Caxemira: Índia prende 75 ativistas e independentistas após 'eleições' locais

Militares indianos ficam de guarda enquanto caxemires aguardam do lado de fora de uma cabine de votação, durante as "eleições" locais na Caxemira ocupada, 28/11/2020. Foto: AP

No dia 26 de dezembro foram feitas múltiplas denúncias de que o velho Estado indiano, encabeçado pelo fascista Narendra Modi, havia prendido 75 lideranças políticas e ativistas da Caxemira, depois de uma aliança anti-Modi e pró-independência conquistar a maioria dos assentos em uma “eleição” local. 

As eleições para o Conselho Distrital de Desenvolvimento, que culminaram com a série de prisões políticas, foram a primeira consulta política a ocorrer desde que a Índia suprimiu totalmente qualquer resquício de autonomia que a região da Caxemira possuía em relação ao governo central indiano, em agosto de 2019. 

A eleição foi marcada pela mobilização de milhares de soldados e paramilitares, que se somaram aos mais de meio milhão de agentes indianos já empregados na ocupação da Caxemira, único território indiano de maioria muçulmana, e não hindu.
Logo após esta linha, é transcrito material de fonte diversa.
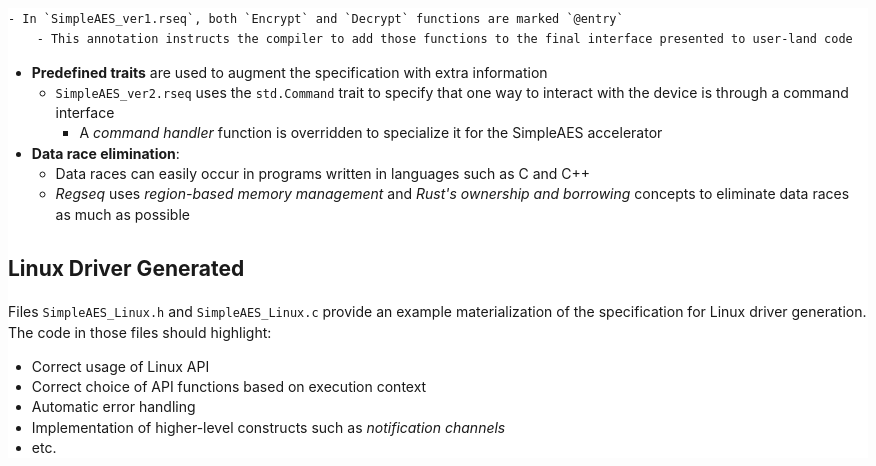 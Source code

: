     - In `SimpleAES_ver1.rseq`, both `Encrypt` and `Decrypt` functions are marked `@entry`
        - This annotation instructs the compiler to add those functions to the final interface presented to user-land code
- __Predefined traits__ are used to augment the specification with extra information
    - `SimpleAES_ver2.rseq` uses the `std.Command` trait to specify that one way to interact with the device is through a command interface
        - A _command handler_ function is overridden to specialize it for the SimpleAES accelerator
- __Data race elimination__:
    - Data races can easily occur in programs written in languages such as C and C++
    - _Regseq_ uses _region-based memory management_ and _Rust's ownership and borrowing_ concepts to eliminate data races as much as possible

## Linux Driver Generated

Files `SimpleAES_Linux.h` and `SimpleAES_Linux.c` provide an example materialization of the specification for Linux driver generation.
The code in those files should highlight:
- Correct usage of Linux API
- Correct choice of API functions based on execution context
- Automatic error handling
- Implementation of higher-level constructs such as _notification channels_
- etc.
Os residentes caxemires acusam os militares de assediá-los e tentarem impedi-los de participar das eleições. 

Segundo o monopólio de imprensa Al Jazeera, as forças coloniais indianas também instalaram arame farpado e ergueram barricadas de aço nas vias perto das seções eleitorais instaladas. 

Apesar do governo Modi alegar que as prisões foram feitas para “evitar protestos e violências”, as últimas detenções, que incluem líderes separatistas e membros do grupo muçulmano Jamat-e-Islami, considerado ilegal pela Índia, escancaram a evidente perseguição política.

A FARSA DAS ELEIÇÕES COLONIAIS NA CAXEMIRA 

A consulta, que “elegeria” 280 membros para os Conselhos de Desenvolvimento Distrital, não possuía de fato qualquer poder decisivo, como ficou evidente após as prisões. No entanto, mesmo eleitos, os candidatos caxemires não teriam poder para legislar ou emendar leis, uma vez que a região teve sua “autonomia” revogada e é completamente submetida ao poder colonial indiano. 

Um morador ouvido pela Al Jazeera, chamado Ghulam Nabi, contou que os residentes da região tinham “planejado boicotar as eleições, mas depois que a Aliança Gupkar foi formada, isso nos obrigou a repensar”. 

A fala do fascista Modi no dia 26/12, de que as “eleições transparentes” na Caxemira ocupada e a participação do povo eram um momento de orgulho para a Índia, em contraste com o cerco militar brutal que o seu governo impõe à região desde 5 de agosto de 2019, junto à supressão dos direitos e à repressão do povo da Caxemira, demonstram que as supostas eleições tinham como único objetivo legitimar e mascarar a ocupação indiana.

O porta-voz do Ministério de Relações Exteriores do Paquistão, que controla parte do território da Caxemira e disputa o domínio da sua totalidade com a Índia, declarou no dia 26/12 que “A marca RSS-BJP de 'democracia' significa apenas amordaçar a voz e a vontade da Caxemira, sob as baionetas das armas do exército indiano”. Ele se referiu ao grupo paramilitar de extrema-direita hindu Rashtriya Swayamsevak Sangh (RSS), que deu origem à organização extremista hindu Sangh Parivar, e ao partido de Modi, Bharatiya Janata (“Partido do Povo Indiano”), abreviado como BJP.